### [Work to complete]
Word for word, give the records again, dropping any picture they hold.

### [Material shown]
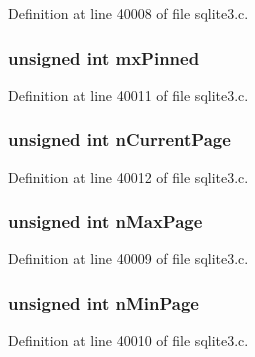 Definition at line 40008 of file sqlite3.\+c.

\hypertarget{struct_p_group_a8c213ece02546a2177eb8f35830605e8}{}
\subsubsection[{mx\+Pinned}]{\setlength{\rightskip}{0pt plus 5cm}unsigned int mx\+Pinned}\label{struct_p_group_a8c213ece02546a2177eb8f35830605e8}


Definition at line 40011 of file sqlite3.\+c.

\hypertarget{struct_p_group_ac067428645a5c7caf1f90b61438fcaac}{}
\subsubsection[{n\+Current\+Page}]{\setlength{\rightskip}{0pt plus 5cm}unsigned int n\+Current\+Page}\label{struct_p_group_ac067428645a5c7caf1f90b61438fcaac}


Definition at line 40012 of file sqlite3.\+c.

\hypertarget{struct_p_group_ac568a58f73a459ed4cce98f058f91468}{}
\subsubsection[{n\+Max\+Page}]{\setlength{\rightskip}{0pt plus 5cm}unsigned int n\+Max\+Page}\label{struct_p_group_ac568a58f73a459ed4cce98f058f91468}


Definition at line 40009 of file sqlite3.\+c.

\hypertarget{struct_p_group_a2c4b1aa5fcf28d3bf880b8bd5eac95c4}{}
\subsubsection[{n\+Min\+Page}]{\setlength{\rightskip}{0pt plus 5cm}unsigned int n\+Min\+Page}\label{struct_p_group_a2c4b1aa5fcf28d3bf880b8bd5eac95c4}


Definition at line 40010 of file sqlite3.\+c.

\hypertarget{struct_p_group_ac126ae8e5a7de715e31a5a56e306c1a5}{}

### [Solution for this problem]
 Definition at line 40008 of file sqlite3.\+c.

\hypertarget{struct_p_group_a8c213ece02546a2177eb8f35830605e8}{}
\subsubsection[{mx\+Pinned}]{\setlength{\rightskip}{0pt plus 5cm}unsigned int mx\+Pinned}\label{struct_p_group_a8c213ece02546a2177eb8f35830605e8}


Definition at line 40011 of file sqlite3.\+c.

\hypertarget{struct_p_group_ac067428645a5c7caf1f90b61438fcaac}{}
\subsubsection[{n\+Current\+Page}]{\setlength{\rightskip}{0pt plus 5cm}unsigned int n\+Current\+Page}\label{struct_p_group_ac067428645a5c7caf1f90b61438fcaac}


Definition at line 40012 of file sqlite3.\+c.

\hypertarget{struct_p_group_ac568a58f73a459ed4cce98f058f91468}{}
\subsubsection[{n\+Max\+Page}]{\setlength{\rightskip}{0pt plus 5cm}unsigned int n\+Max\+Page}\label{struct_p_group_ac568a58f73a459ed4cce98f058f91468}


Definition at line 40009 of file sqlite3.\+c.

\hypertarget{struct_p_group_a2c4b1aa5fcf28d3bf880b8bd5eac95c4}{}
\subsubsection[{n\+Min\+Page}]{\setlength{\rightskip}{0pt plus 5cm}unsigned int n\+Min\+Page}\label{struct_p_group_a2c4b1aa5fcf28d3bf880b8bd5eac95c4}


Definition at line 40010 of file sqlite3.\+c.

\hypertarget{struct_p_group_ac126ae8e5a7de715e31a5a56e306c1a5}{}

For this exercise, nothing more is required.